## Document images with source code
——
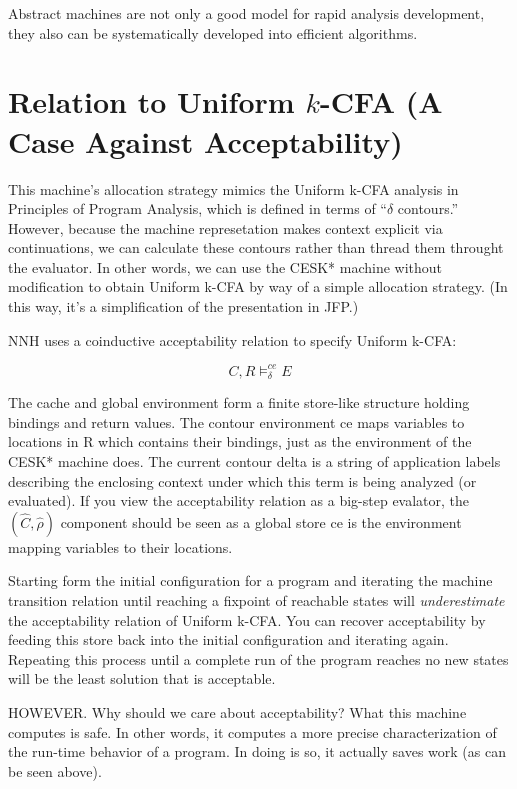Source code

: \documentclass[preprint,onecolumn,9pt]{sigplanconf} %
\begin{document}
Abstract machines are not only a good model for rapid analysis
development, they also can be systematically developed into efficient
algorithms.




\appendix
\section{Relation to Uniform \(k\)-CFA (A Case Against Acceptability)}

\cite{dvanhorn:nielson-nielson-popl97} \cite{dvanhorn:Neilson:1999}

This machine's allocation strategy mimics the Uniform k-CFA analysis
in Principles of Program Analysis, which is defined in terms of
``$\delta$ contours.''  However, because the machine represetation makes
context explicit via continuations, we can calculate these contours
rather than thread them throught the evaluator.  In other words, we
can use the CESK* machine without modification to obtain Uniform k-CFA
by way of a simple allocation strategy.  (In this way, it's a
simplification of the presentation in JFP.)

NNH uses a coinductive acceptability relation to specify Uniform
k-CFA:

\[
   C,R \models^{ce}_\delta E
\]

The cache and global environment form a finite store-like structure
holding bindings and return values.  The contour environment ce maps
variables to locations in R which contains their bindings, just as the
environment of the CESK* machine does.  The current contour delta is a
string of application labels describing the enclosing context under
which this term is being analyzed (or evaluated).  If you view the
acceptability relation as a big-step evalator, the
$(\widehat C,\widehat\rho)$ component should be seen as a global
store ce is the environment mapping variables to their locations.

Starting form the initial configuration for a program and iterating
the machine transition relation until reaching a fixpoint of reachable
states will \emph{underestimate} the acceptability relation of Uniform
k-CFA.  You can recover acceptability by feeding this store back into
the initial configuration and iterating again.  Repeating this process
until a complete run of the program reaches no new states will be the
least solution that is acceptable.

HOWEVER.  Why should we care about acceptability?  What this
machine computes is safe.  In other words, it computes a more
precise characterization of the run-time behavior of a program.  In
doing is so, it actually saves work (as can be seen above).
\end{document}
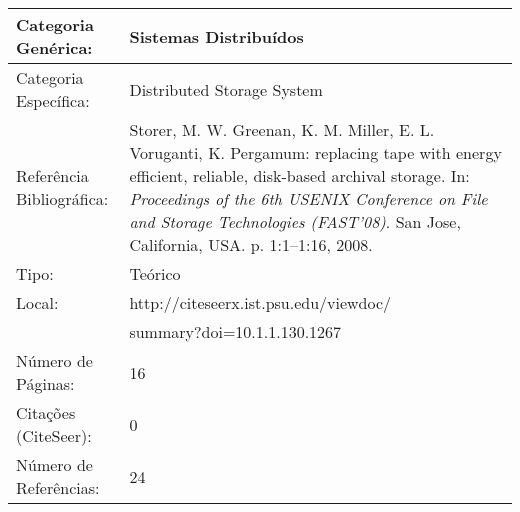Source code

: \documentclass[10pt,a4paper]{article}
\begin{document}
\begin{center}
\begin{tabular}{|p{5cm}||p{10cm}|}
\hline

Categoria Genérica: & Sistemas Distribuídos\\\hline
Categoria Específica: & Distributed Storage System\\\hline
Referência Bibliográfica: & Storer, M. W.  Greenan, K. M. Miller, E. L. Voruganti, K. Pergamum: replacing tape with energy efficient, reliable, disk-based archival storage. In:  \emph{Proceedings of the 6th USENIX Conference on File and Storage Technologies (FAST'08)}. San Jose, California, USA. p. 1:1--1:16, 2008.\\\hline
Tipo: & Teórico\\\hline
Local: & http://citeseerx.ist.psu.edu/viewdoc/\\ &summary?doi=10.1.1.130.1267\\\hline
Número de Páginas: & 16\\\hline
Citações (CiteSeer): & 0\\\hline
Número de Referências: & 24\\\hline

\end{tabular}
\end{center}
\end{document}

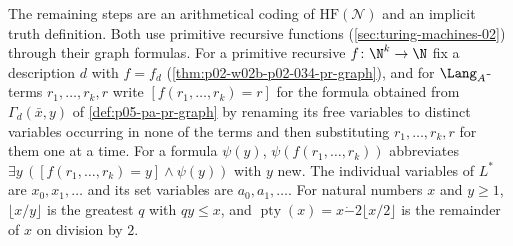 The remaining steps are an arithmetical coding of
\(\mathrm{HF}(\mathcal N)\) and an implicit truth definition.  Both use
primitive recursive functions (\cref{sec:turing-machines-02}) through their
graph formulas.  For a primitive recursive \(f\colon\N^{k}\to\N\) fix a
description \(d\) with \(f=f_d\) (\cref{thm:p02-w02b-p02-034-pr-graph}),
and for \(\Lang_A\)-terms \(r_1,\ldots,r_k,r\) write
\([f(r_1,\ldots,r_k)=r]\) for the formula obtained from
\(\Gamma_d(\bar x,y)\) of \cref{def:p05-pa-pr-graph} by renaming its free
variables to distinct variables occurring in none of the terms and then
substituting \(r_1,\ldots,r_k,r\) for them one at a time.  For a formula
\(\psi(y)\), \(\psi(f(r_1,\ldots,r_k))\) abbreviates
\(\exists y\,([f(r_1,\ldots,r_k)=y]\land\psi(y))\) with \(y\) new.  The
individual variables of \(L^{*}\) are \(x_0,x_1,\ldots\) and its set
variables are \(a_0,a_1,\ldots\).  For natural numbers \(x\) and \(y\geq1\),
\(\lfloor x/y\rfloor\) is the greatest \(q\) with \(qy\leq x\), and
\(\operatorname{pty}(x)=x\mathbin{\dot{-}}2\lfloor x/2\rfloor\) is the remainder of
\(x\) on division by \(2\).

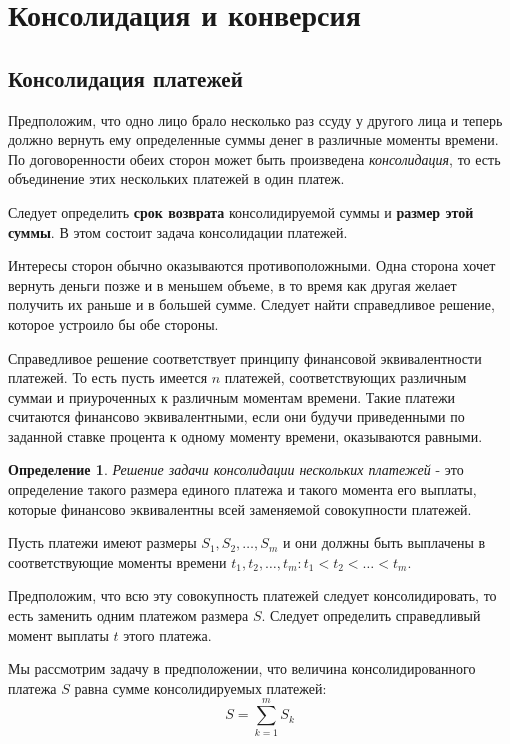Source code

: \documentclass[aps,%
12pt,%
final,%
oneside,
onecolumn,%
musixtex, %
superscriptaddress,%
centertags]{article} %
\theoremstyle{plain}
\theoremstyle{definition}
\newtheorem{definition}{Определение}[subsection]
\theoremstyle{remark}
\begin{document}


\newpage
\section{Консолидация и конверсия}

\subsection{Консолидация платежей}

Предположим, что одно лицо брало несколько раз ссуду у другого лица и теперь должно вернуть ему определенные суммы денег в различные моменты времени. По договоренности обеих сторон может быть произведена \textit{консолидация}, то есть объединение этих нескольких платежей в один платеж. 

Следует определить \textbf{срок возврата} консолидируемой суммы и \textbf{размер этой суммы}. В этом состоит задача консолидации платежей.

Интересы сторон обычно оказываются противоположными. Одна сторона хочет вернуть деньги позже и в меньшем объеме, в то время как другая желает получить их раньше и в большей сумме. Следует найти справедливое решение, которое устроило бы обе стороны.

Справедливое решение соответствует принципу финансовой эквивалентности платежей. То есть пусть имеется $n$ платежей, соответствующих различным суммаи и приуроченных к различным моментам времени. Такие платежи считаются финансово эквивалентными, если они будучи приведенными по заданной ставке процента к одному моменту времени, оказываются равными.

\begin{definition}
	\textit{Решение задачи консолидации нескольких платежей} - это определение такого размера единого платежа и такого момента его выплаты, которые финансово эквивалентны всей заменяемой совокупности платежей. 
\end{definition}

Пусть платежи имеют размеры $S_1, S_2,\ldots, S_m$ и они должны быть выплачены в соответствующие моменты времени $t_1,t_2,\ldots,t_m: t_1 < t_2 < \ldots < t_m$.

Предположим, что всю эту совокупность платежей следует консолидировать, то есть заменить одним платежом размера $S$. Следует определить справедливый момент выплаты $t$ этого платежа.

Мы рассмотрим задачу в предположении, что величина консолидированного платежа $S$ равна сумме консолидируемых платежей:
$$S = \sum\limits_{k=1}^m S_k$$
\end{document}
——
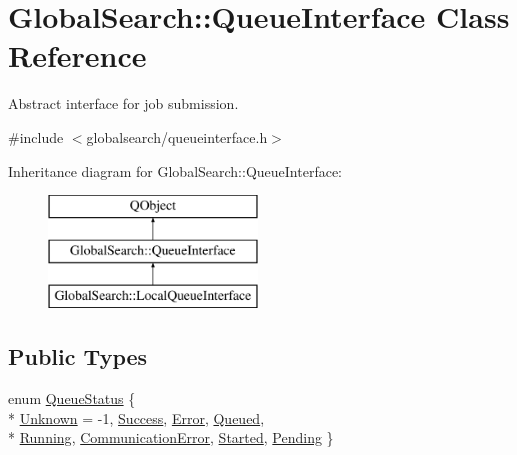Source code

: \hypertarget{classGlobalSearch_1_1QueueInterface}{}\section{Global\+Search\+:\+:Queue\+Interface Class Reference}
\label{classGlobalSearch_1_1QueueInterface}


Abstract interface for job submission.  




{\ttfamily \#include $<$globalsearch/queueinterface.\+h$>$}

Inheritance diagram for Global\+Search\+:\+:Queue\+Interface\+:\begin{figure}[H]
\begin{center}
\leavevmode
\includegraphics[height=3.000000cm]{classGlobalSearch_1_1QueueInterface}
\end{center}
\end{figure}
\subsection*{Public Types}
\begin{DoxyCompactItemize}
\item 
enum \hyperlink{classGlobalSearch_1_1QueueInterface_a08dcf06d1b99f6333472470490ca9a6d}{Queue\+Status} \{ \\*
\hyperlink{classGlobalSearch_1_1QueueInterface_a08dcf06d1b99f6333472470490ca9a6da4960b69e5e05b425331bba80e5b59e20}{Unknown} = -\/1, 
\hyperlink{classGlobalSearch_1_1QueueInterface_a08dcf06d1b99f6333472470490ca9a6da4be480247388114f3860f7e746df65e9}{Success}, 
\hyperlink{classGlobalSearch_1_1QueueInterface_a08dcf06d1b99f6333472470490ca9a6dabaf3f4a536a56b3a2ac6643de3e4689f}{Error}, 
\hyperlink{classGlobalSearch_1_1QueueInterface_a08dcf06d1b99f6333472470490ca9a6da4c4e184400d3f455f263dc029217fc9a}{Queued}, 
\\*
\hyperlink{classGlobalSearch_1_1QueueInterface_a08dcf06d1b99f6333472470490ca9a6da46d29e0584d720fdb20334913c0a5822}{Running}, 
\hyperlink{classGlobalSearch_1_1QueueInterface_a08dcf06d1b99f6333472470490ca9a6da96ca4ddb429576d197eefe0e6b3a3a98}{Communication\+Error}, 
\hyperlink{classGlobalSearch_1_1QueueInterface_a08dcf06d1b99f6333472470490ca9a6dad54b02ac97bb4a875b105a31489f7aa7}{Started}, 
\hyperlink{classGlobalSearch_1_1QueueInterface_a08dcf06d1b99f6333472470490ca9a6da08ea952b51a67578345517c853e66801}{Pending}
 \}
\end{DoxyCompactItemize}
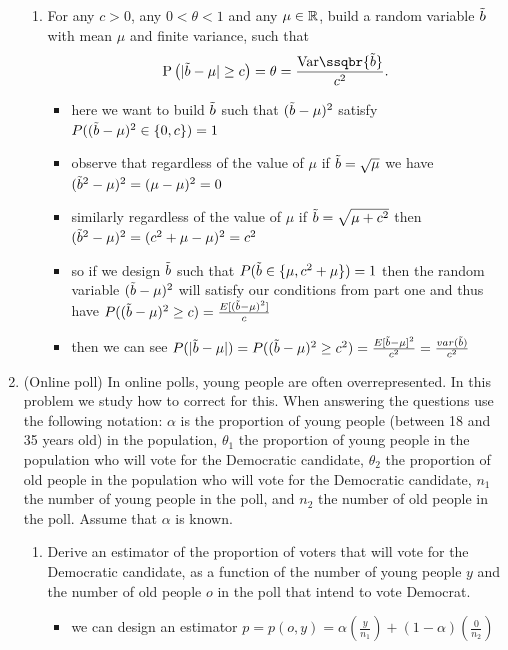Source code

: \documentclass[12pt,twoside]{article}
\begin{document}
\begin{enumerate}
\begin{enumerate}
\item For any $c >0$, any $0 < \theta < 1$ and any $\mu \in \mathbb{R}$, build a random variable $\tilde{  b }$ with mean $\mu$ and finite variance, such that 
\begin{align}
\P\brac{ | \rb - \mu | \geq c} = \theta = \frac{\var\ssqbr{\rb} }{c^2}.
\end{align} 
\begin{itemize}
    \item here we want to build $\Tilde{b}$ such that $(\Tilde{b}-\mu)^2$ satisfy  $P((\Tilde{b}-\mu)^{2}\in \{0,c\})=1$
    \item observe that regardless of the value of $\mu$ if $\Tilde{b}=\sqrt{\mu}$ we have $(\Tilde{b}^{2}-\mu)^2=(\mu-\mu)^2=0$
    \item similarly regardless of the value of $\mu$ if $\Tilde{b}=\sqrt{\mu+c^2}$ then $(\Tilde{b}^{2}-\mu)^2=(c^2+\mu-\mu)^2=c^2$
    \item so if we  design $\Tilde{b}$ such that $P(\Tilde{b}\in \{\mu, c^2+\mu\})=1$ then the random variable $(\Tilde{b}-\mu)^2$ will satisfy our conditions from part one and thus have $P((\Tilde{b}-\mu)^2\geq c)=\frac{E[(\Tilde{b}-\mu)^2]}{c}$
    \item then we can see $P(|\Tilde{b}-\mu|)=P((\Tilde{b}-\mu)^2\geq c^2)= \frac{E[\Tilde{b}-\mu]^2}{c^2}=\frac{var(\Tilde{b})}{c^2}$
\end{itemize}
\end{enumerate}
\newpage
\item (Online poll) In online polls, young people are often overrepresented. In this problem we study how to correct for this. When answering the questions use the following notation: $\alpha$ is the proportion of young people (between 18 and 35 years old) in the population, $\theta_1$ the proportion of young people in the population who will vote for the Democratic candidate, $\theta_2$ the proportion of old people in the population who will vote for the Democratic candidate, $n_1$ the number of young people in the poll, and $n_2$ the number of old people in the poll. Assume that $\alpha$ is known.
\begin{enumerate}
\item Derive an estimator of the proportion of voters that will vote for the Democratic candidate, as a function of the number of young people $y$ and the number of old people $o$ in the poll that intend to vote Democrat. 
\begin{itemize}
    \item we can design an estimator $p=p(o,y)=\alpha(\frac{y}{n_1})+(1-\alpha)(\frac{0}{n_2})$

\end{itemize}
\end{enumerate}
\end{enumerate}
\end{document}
——
Working from the data above, extract solely the lines from the one containing "and for \(\Lang_A\)-terms" through the one containing "individual variables of", exactly as they appear, both included.

and for \(\Lang_A\)-terms \(r_1,\ldots,r_k,r\) write
\([f(r_1,\ldots,r_k)=r]\) for the formula obtained from
\(\Gamma_d(\bar x,y)\) of \cref{def:p05-pa-pr-graph} by renaming its free
variables to distinct variables occurring in none of the terms and then
substituting \(r_1,\ldots,r_k,r\) for them one at a time.  For a formula
\(\psi(y)\), \(\psi(f(r_1,\ldots,r_k))\) abbreviates
\(\exists y\,([f(r_1,\ldots,r_k)=y]\land\psi(y))\) with \(y\) new.  The
individual variables of \(L^{*}\) are \(x_0,x_1,\ldots\) and its set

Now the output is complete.